A function is one-one if \( f(x_1) = f(x_2) \) implies \( x_1 = x_2 \), and it is onto if every element in the target set has a corresponding element in the domain.

Answer 1

Step 1: Proving the function is one-one (Injective).
A function is one-one if, for all \( x_1, x_2 \in \mathbb{R} \), whenever \( f(x_1) = f(x_2) \), it follows that \( x_1 = x_2 \).
Let \( f(x_1) = f(x_2) \), so: \[ \frac{5x_1 + 3}{4} = \frac{5x_2 + 3}{4} \] Multiplying both sides by 4: \[ 5x_1 + 3 = 5x_2 + 3 \] Simplifying: \[ 5x_1 = 5x_2 \] \[ x_1 = x_2 \] Thus, the function is one-one. Step 2: Proving the function is onto (Surjective).
A function is onto if, for every element \( y \in \mathbb{R} \), there exists an \( x \in \mathbb{R} \) such that \( f(x) = y \).
Let \( y \) be an arbitrary element of \( \mathbb{R} \).
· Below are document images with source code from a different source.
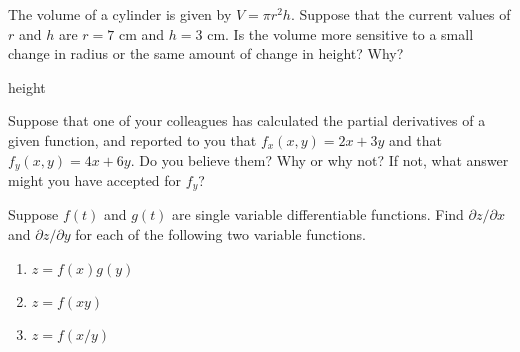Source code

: \begin{enumialphparenastyle}
\begin{ex}
	The volume of a cylinder is given by $V=\pi r^2 h$.
	Suppose that the current values of $r$ and $h$ are $r=7$ cm and $h=3$ cm. Is
	the volume more sensitive to a small change in radius or the same amount of
	change in height? Why?
	\begin{sol}
		height
	\end{sol}
\end{ex}

\begin{ex}
Suppose that one of your colleagues has calculated the partial
  derivatives of a given function, and reported to you that
  $f_x(x,y)=2x+3y$ and that $f_y(x,y)=4x+6y$.  Do you believe them?
  Why or why not?  If not, what answer might you have accepted for
  $f_y$?
\end{ex}

\begin{ex}
Suppose $f(t)$ and $g(t)$ are single variable differentiable
  functions.  Find $\partial z/\partial x$ and
  $\partial z/\partial y$ for each of the following two variable functions.
\begin{enumerate}
	\item $z=f(x)g(y)$
	\item $z=f(xy)$
	\item $z=f(x/y)$
\end{enumerate}
\end{ex}

\end{enumialphparenastyle}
We want to find \( x \) such that: \[ f(x) = y \] Substitute the expression for \( f(x) \): \[ \frac{5x + 3}{4} = y \] Multiplying both sides by 4: \[ 5x + 3 = 4y \] Solving for \( x \): \[ 5x = 4y - 3 \] \[ x = \frac{4y - 3}{5} \] Thus, for every \( y \in \mathbb{R} \), there exists an \( x = \frac{4y - 3}{5} \in \mathbb{R} \) such that \( f(x) = y \). Therefore, the function is onto. Step 3: Conclusion.
Since the function is both one-one and onto, it is bijective.